- The problem -
The output must match the entries below exactly, with pictures removed.
(Data for analysis begins)
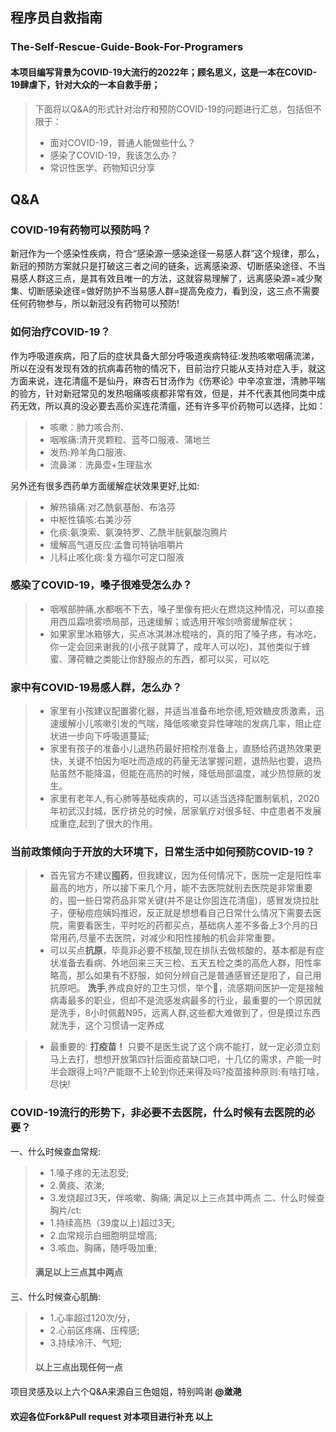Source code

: ## 程序员自救指南
### The-Self-Rescue-Guide-Book-For-Programers
#### 本项目编写背景为COVID-19大流行的2022年；顾名思义，这是一本在COVID-19肆虐下，针对大众的一本自救手册；
> 下面将以Q&A的形式针对治疗和预防COVID-19的问题进行汇总，包括但不限于：
> - 面对COVID-19，普通人能做些什么？
> - 感染了COVID-19，我该怎么办？
> - 常识性医学、药物知识分享

## Q&A

### COVID-19有药物可以预防吗？
新冠作为一个感染性疾病，符合“感染源一感染途径一易感人群”这个规律，那么，新冠的预防方案就只是打破这三者之间的链条，远离感染源、切断感染途径、不当易感人群这三点，是其有效且唯一的方法，这就容易理解了，远离感染源=减少聚集、切断感染途径=做好防护不当易感人群=提高免疫力，看到没，这三点不需要任何药物参与，所以新冠没有药物可以预防!


### 如何治疗COVID-19？
作为呼吸道疾病，阳了后的症状具备大部分呼吸道疾病特征:发热咳嗽咽痛流涕，所以在没有发现有效的抗病毒药物的情况下，目前治疗只能从支持对症入手，就这方面来说，连花清瘟不是仙丹，麻杏石甘汤作为《伤寒论》中辛凉宣泄，清肺平喘的验方，针对新冠常见的发热咽痛咳痰都非常有效，但是，并不代表其他同类中成药无效，所以真的没必要去高价买连花清瘟，还有许多平价药物可以选择，比如：
> - 咳嗽︰肺力咳合剂、
> - 咽喉痛:清开灵颗粒、蓝芩口服液、蒲地兰
> - 发热:羚羊角口服液、
> - 流鼻涕︰洗鼻壶+生理盐水

另外还有很多西药单方面缓解症状效果更好,比如:
> - 解热镇痛:对乙酰氨基酚、布洛芬
> - 中枢性镇咳:右美沙芬
> - 化痰:氨溴索、氨溴特罗、乙酰半胱氨酸泡腾片
> - 缓解高气道反应:孟鲁司特钠咀嚼片
> - 儿科止咳化痰:复方福尔可定口服液

### 感染了COVID-19，嗓子很难受怎么办？
> - 咽喉部肿痛,水都咽不下去，嗓子里像有把火在燃烧这种情况，可以直接用西瓜霜喷雾喷局部，迅速缓解；或选用开喉剑喷雾缓解症状；
> - 如果家里冰箱够大，买点冰淇淋冰棍啥的，真的阳了嗓子疼，有冰吃，你一定会回来谢我的(小孩子就算了，成年人可以吃)，其他类似于蜂蜜、薄荷糖之类能让你舒服点的东西，都可以买，可以吃

### 家中有COVID-19易感人群，怎么办？
> - 家里有小孩建议配置雾化器，并适当准备布地奈德,短效糖皮质激素，迅速缓解小儿咳嗽引发的气喘，降低咳嗽变异性哮喘的发病几率，阻止症状进一步向下呼吸道蔓延;
> - 家里有孩子的准备小儿退热药最好把栓剂准备上，直肠给药退热效果更快，关键不怕因为呕吐而造成的药量无法掌握问题，退热贴也要，退热贴虽然不能降温，但能在高热的时候，降低局部温度，减少热惊厥的发生。
> - 家里有老年人,有心肺等基础疾病的，可以适当选择配置制氧机，2020年初武汉封城，医疗挤兑的时候，居家氧疗对很多轻、中症患者不发展成重症,起到了很大的作用。


### 当前政策倾向于开放的大环境下，日常生活中如何预防COVID-19？
> - 首先官方不建议**囤药**，但我建议，因为任何情况下，医院一定是阳性率最高的地方，所以接下来几个月，能不去医院就别去医院是非常重要的，囤一些日常药品非常关键(并不是让你囤连花清瘟)，感冒发烧拉肚子，便秘痘痘姨妈推迟，反正就是想想看自己日常什么情况下需要去医院，需要看医生，平时吃的药都买点，基础病人差不多备上3个月的日常用药,尽量不去医院，对减少和阳性接触的机会非常重要。
> - 可以买点**抗原**，毕竟非必要不核酸,现在排队去做核酸的，基本都是有症状准备去看病、外地回来三天三检、五天五检之类的高危人群，阳性率略高，那么如果有不舒服，如何分辨自己是普通感冒还是阳了，自己用抗原吧。
> **洗手**,养成良好的卫生习惯，举个🌰，流感期间医护一定是接触病毒最多的职业，但却不是流感发病最多的行业，最重要的一个原因就是洗手，8小时佩戴N95，远离人群,这些都大难做到了，但是摸过东西就洗手，这个习惯请一定养成

> - 最重要的: **打疫苗！** 只要不是医生说了这个病不能打，就一定必须立刻马上去打，想想开放第四针后面疫苗缺口吧，十几亿的需求，产能一时半会跟得上吗?产能跟不上轮到你还来得及吗?疫苗接种原则:有啥打啥，尽快!


### COVID-19流行的形势下，非必要不去医院，什么时候有去医院的必要？
一、什么时候查血常规:
> - 1.嗓子疼的无法忍受;
> - 2.黄痰、浓涕;
> - 3.发烧超过3天，伴咳嗽、胸痛;
> 满足以上三点其中两点
二、什么时候查胸片/ct:
> - 1.持续高热（39度以上)超过3天;
> - 2.血常规示白细胞明显增高;
> - 3.咳血、胸痛，随呼吸加重;
> #### 满足以上三点其中两点
三、什么时候查心肌酶:
> - 1.心率超过120次/分，
> - 2.心前区疼痛、压榨感;
> - 3.持续冷汗、气短;
> #### 以上三点出现任何一点


项目灵感及以上六个Q&A来源自三色姐姐，特别鸣谢 **@潋滟** 
#### 欢迎各位Fork&Pull request 对本项目进行补充   以上
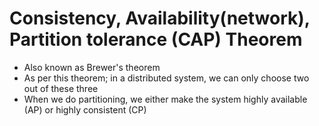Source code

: # Consistency, Availability(network), Partition tolerance (CAP) Theorem

- Also known as Brewer's theorem
- As per this theorem; in a distributed system, we can only choose two out of these three
- When we do partitioning, we either make the system highly available (AP) or highly consistent (CP)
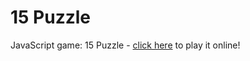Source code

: # 15 Puzzle

JavaScript game: 15 Puzzle - [click here](https://arnisritins.github.io/15-Puzzle/) to play it online!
(Data for analysis ends)
- Solution to this task -
Source code

: ## 程序员自救指南
### The-Self-Rescue-Guide-Book-For-Programers
#### 本项目编写背景为COVID-19大流行的2022年；顾名思义，这是一本在COVID-19肆虐下，针对大众的一本自救手册；
> 下面将以Q&A的形式针对治疗和预防COVID-19的问题进行汇总，包括但不限于：
> - 面对COVID-19，普通人能做些什么？
> - 感染了COVID-19，我该怎么办？
> - 常识性医学、药物知识分享

## Q&A

### COVID-19有药物可以预防吗？
新冠作为一个感染性疾病，符合“感染源一感染途径一易感人群”这个规律，那么，新冠的预防方案就只是打破这三者之间的链条，远离感染源、切断感染途径、不当易感人群这三点，是其有效且唯一的方法，这就容易理解了，远离感染源=减少聚集、切断感染途径=做好防护不当易感人群=提高免疫力，看到没，这三点不需要任何药物参与，所以新冠没有药物可以预防!


### 如何治疗COVID-19？
作为呼吸道疾病，阳了后的症状具备大部分呼吸道疾病特征:发热咳嗽咽痛流涕，所以在没有发现有效的抗病毒药物的情况下，目前治疗只能从支持对症入手，就这方面来说，连花清瘟不是仙丹，麻杏石甘汤作为《伤寒论》中辛凉宣泄，清肺平喘的验方，针对新冠常见的发热咽痛咳痰都非常有效，但是，并不代表其他同类中成药无效，所以真的没必要去高价买连花清瘟，还有许多平价药物可以选择，比如：
> - 咳嗽︰肺力咳合剂、
> - 咽喉痛:清开灵颗粒、蓝芩口服液、蒲地兰
> - 发热:羚羊角口服液、
> - 流鼻涕︰洗鼻壶+生理盐水

另外还有很多西药单方面缓解症状效果更好,比如:
> - 解热镇痛:对乙酰氨基酚、布洛芬
> - 中枢性镇咳:右美沙芬
> - 化痰:氨溴索、氨溴特罗、乙酰半胱氨酸泡腾片
> - 缓解高气道反应:孟鲁司特钠咀嚼片
> - 儿科止咳化痰:复方福尔可定口服液

### 感染了COVID-19，嗓子很难受怎么办？
> - 咽喉部肿痛,水都咽不下去，嗓子里像有把火在燃烧这种情况，可以直接用西瓜霜喷雾喷局部，迅速缓解；或选用开喉剑喷雾缓解症状；
> - 如果家里冰箱够大，买点冰淇淋冰棍啥的，真的阳了嗓子疼，有冰吃，你一定会回来谢我的(小孩子就算了，成年人可以吃)，其他类似于蜂蜜、薄荷糖之类能让你舒服点的东西，都可以买，可以吃

### 家中有COVID-19易感人群，怎么办？
> - 家里有小孩建议配置雾化器，并适当准备布地奈德,短效糖皮质激素，迅速缓解小儿咳嗽引发的气喘，降低咳嗽变异性哮喘的发病几率，阻止症状进一步向下呼吸道蔓延;
> - 家里有孩子的准备小儿退热药最好把栓剂准备上，直肠给药退热效果更快，关键不怕因为呕吐而造成的药量无法掌握问题，退热贴也要，退热贴虽然不能降温，但能在高热的时候，降低局部温度，减少热惊厥的发生。
> - 家里有老年人,有心肺等基础疾病的，可以适当选择配置制氧机，2020年初武汉封城，医疗挤兑的时候，居家氧疗对很多轻、中症患者不发展成重症,起到了很大的作用。


### 当前政策倾向于开放的大环境下，日常生活中如何预防COVID-19？
> - 首先官方不建议**囤药**，但我建议，因为任何情况下，医院一定是阳性率最高的地方，所以接下来几个月，能不去医院就别去医院是非常重要的，囤一些日常药品非常关键(并不是让你囤连花清瘟)，感冒发烧拉肚子，便秘痘痘姨妈推迟，反正就是想想看自己日常什么情况下需要去医院，需要看医生，平时吃的药都买点，基础病人差不多备上3个月的日常用药,尽量不去医院，对减少和阳性接触的机会非常重要。
> - 可以买点**抗原**，毕竟非必要不核酸,现在排队去做核酸的，基本都是有症状准备去看病、外地回来三天三检、五天五检之类的高危人群，阳性率略高，那么如果有不舒服，如何分辨自己是普通感冒还是阳了，自己用抗原吧。
> **洗手**,养成良好的卫生习惯，举个🌰，流感期间医护一定是接触病毒最多的职业，但却不是流感发病最多的行业，最重要的一个原因就是洗手，8小时佩戴N95，远离人群,这些都大难做到了，但是摸过东西就洗手，这个习惯请一定养成

> - 最重要的: **打疫苗！** 只要不是医生说了这个病不能打，就一定必须立刻马上去打，想想开放第四针后面疫苗缺口吧，十几亿的需求，产能一时半会跟得上吗?产能跟不上轮到你还来得及吗?疫苗接种原则:有啥打啥，尽快!


### COVID-19流行的形势下，非必要不去医院，什么时候有去医院的必要？
一、什么时候查血常规:
> - 1.嗓子疼的无法忍受;
> - 2.黄痰、浓涕;
> - 3.发烧超过3天，伴咳嗽、胸痛;
> 满足以上三点其中两点
二、什么时候查胸片/ct:
> - 1.持续高热（39度以上)超过3天;
> - 2.血常规示白细胞明显增高;
> - 3.咳血、胸痛，随呼吸加重;
> #### 满足以上三点其中两点
三、什么时候查心肌酶:
> - 1.心率超过120次/分，
> - 2.心前区疼痛、压榨感;
> - 3.持续冷汗、气短;
> #### 以上三点出现任何一点


项目灵感及以上六个Q&A来源自三色姐姐，特别鸣谢 **@潋滟** 
#### 欢迎各位Fork&Pull request 对本项目进行补充   以上
Source code

: # Consistency, Availability(network), Partition tolerance (CAP) Theorem

- Also known as Brewer's theorem
- As per this theorem; in a distributed system, we can only choose two out of these three
- When we do partitioning, we either make the system highly available (AP) or highly consistent (CP)
Source code

: # 15 Puzzle

JavaScript game: 15 Puzzle - [click here](https://arnisritins.github.io/15-Puzzle/) to play it online!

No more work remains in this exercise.